Eis o que amo, quando amo o meu Deus.”

Penso que esta passagem será a que melhor exemplifica o pensamento de Santo Agostinho, ou Agostinho de Hipona.

Ele foi o homem que inseriu as ideias platónicas na Igreja Cristã do Ocidente.

Santo Agostinho colocou na Igreja católica do Ocidente o conceito da elevação espiritual e da sabedoria, como o meio de chegar a Deus e à felicidade suprema.

Para Agostinho o mal não existia em si mesmo, o que existia era a ausência do bem que equivale ao nada, ou seja, se tudo o que é criado por Deus é bom (porque Deus só cria o bem), o mal não existe e tudo o que é mau não existe.

Agostinho procurava a verdade, utilizando a razão.

Numa altura em que o Império Romano do Ocidente se desmoronava a religião católica tinha sido aceite pelo imperador Constantino, o primeiro imperador cristão e fundador de Constantinopla, no Concílio de Niceia.

Para Agostinho, Deus revelou-se ao homem através do Verbo, sendo a Palavra tudo para Agostinho.

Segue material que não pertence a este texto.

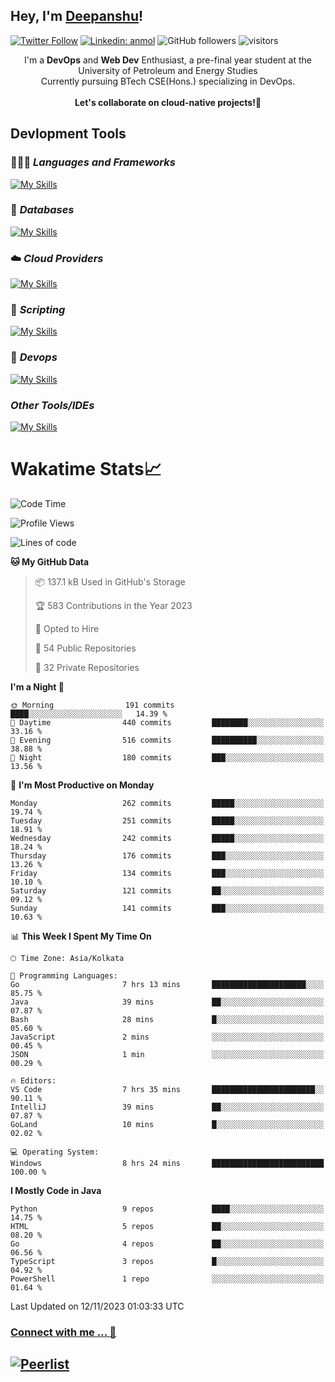## Hey, I'm [Deepanshu](https://bio.link/deepanshgk)!

[![Twitter Follow](https://img.shields.io/twitter/follow/deepanshuurawat?label=Follow)](https://twitter.com/intent/follow?screen_name=deepanshuurawat)
[![Linkedin: anmol](https://img.shields.io/badge/-deepanshu-blue?style=flat-square&logo=Linkedin&logoColor=white&link=https://www.linkedin.com/in/deepanshu-rawat6/)](https://www.linkedin.com/in/deepanshu-rawat6/)
![GitHub followers](https://img.shields.io/github/followers/deepanshu-rawat6?label=Follow&style=social)
![visitors](https://visitor-badge.laobi.icu/badge?page_id=deepanshu-rawat6.deepanshu-rawat6)


<div align="center">
I'm a <b>DevOps</b> and <b>Web Dev</b> Enthusiast, a pre-final year student at the University of Petroleum and Energy Studies <br> Currently pursuing BTech CSE(Hons.) specializing in DevOps.
</div>

<br>

<div align="center">
 <b>Let's collaborate on cloud-native projects!🚀</b>
</div>

## **Devlopment Tools**

### 🧑🏻‍💻 *Languages and Frameworks*
[![My Skills](https://skillicons.dev/icons?i=go,java,py,flask,js,ts,nodejs,express,html,css&theme=dark)](https://skillicons.dev)

### 🛅 *Databases*
[![My Skills](https://skillicons.dev/icons?i=mysql,mongodb,postgres,prisma&theme=dark)](https://skillicons.dev)

### ☁️ *Cloud Providers*
[![My Skills](https://skillicons.dev/icons?i=aws,netlify&theme=dark)](https://skillicons.dev)

### 📜 *Scripting*
[![My Skills](https://skillicons.dev/icons?i=bash&theme=dark)](https://skillicons.dev)

### 👀 *Devops*
[![My Skills](https://skillicons.dev/icons?i=docker,kubernetes,githubactions,jenkins,grafana,prometheus&theme=dark)](https://skillicons.dev)

### *Other Tools/IDEs*
[![My Skills](https://skillicons.dev/icons?i=git,github,vscode,idea,maven&theme=dark)](https://skillicons.dev)

# Wakatime Stats📈

<!--START_SECTION:waka-->
![Code Time](http://img.shields.io/badge/Code%20Time-83%20hrs%2031%20mins-blue)

![Profile Views](http://img.shields.io/badge/Profile%20Views-0-blue)

![Lines of code](https://img.shields.io/badge/From%20Hello%20World%20I%27ve%20Written-1.2%20million%20lines%20of%20code-blue)

**🐱 My GitHub Data** 

> 📦 137.1 kB Used in GitHub's Storage 
 > 
> 🏆 583 Contributions in the Year 2023
 > 
> 💼 Opted to Hire
 > 
> 📜 54 Public Repositories 
 > 
> 🔑 32 Private Repositories 
 > 
**I'm a Night 🦉** 

```text
🌞 Morning                191 commits         ████░░░░░░░░░░░░░░░░░░░░░   14.39 % 
🌆 Daytime                440 commits         ████████░░░░░░░░░░░░░░░░░   33.16 % 
🌃 Evening                516 commits         ██████████░░░░░░░░░░░░░░░   38.88 % 
🌙 Night                  180 commits         ███░░░░░░░░░░░░░░░░░░░░░░   13.56 % 
```
📅 **I'm Most Productive on Monday** 

```text
Monday                   262 commits         █████░░░░░░░░░░░░░░░░░░░░   19.74 % 
Tuesday                  251 commits         █████░░░░░░░░░░░░░░░░░░░░   18.91 % 
Wednesday                242 commits         █████░░░░░░░░░░░░░░░░░░░░   18.24 % 
Thursday                 176 commits         ███░░░░░░░░░░░░░░░░░░░░░░   13.26 % 
Friday                   134 commits         ███░░░░░░░░░░░░░░░░░░░░░░   10.10 % 
Saturday                 121 commits         ██░░░░░░░░░░░░░░░░░░░░░░░   09.12 % 
Sunday                   141 commits         ███░░░░░░░░░░░░░░░░░░░░░░   10.63 % 
```


📊 **This Week I Spent My Time On** 

```text
🕑︎ Time Zone: Asia/Kolkata

💬 Programming Languages: 
Go                       7 hrs 13 mins       █████████████████████░░░░   85.75 % 
Java                     39 mins             ██░░░░░░░░░░░░░░░░░░░░░░░   07.87 % 
Bash                     28 mins             █░░░░░░░░░░░░░░░░░░░░░░░░   05.60 % 
JavaScript               2 mins              ░░░░░░░░░░░░░░░░░░░░░░░░░   00.45 % 
JSON                     1 min               ░░░░░░░░░░░░░░░░░░░░░░░░░   00.29 % 

🔥 Editors: 
VS Code                  7 hrs 35 mins       ███████████████████████░░   90.11 % 
IntelliJ                 39 mins             ██░░░░░░░░░░░░░░░░░░░░░░░   07.87 % 
GoLand                   10 mins             █░░░░░░░░░░░░░░░░░░░░░░░░   02.02 % 

💻 Operating System: 
Windows                  8 hrs 24 mins       █████████████████████████   100.00 % 
```

**I Mostly Code in Java** 

```text
Python                   9 repos             ████░░░░░░░░░░░░░░░░░░░░░   14.75 % 
HTML                     5 repos             ██░░░░░░░░░░░░░░░░░░░░░░░   08.20 % 
Go                       4 repos             ██░░░░░░░░░░░░░░░░░░░░░░░   06.56 % 
TypeScript               3 repos             █░░░░░░░░░░░░░░░░░░░░░░░░   04.92 % 
PowerShell               1 repo              ░░░░░░░░░░░░░░░░░░░░░░░░░   01.64 % 
```




 Last Updated on 12/11/2023 01:03:33 UTC
<!--END_SECTION:waka-->



### [Connect with me ... 💬](https://bio.link/deepanshgk) 
[![Peerlist](https://github-readme-badge.peerlist.io/api/deepanshurawat6?style=social)](https://peerlist.io/deepanshurawat6) 
---

<!--- 
![Snake animation](https://github.com/deepanshu-rawat6/deepanshu-rawat6/blob/output/github-contribution-grid-snake.svg)
---
--->

<!--- 
[![@deepanshurawat6's Holopin board](https://holopin.io/api/user/board?user=deepanshurawat6)](https://holopin.io/@deepanshurawat6)
---
--->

É através da Palavra que Agostinho se aproxima de Deus e é através Dela, que quer aproximar o homem de Deus. O seu amor pelo Verbo poderá ter a ver com a circunstância de ter estudado gramática e eloquência, sendo um brilhante aluno, tornando-se mais tarde professor. Depois de ter lido a obra de Cícero, Hortensius, aprendeu a amar a filosofia e com a influência de Ambrósio, bispo de Milão, aproximou-se do cristianismo, com a obra de São Paulo converteu-se.

Embora Ambrósio seja o responsável pela aproximação de Agostinho à fé cristã, é interessante observar a diferente visão que tinham do meio de chegar a Deus. Se Ambrósio era um firme partidário da fé baseada na revelação, estando a sua posição ancorada na erudição e na referência recorrente aos clássicos gregos (uma visão do mundo que se estava a extinguir no séc. IV) desprezando a filosofia, Agostinho cria na filosofia para pensar criativamente no interior das crenças cristãs e dogmas da Igreja.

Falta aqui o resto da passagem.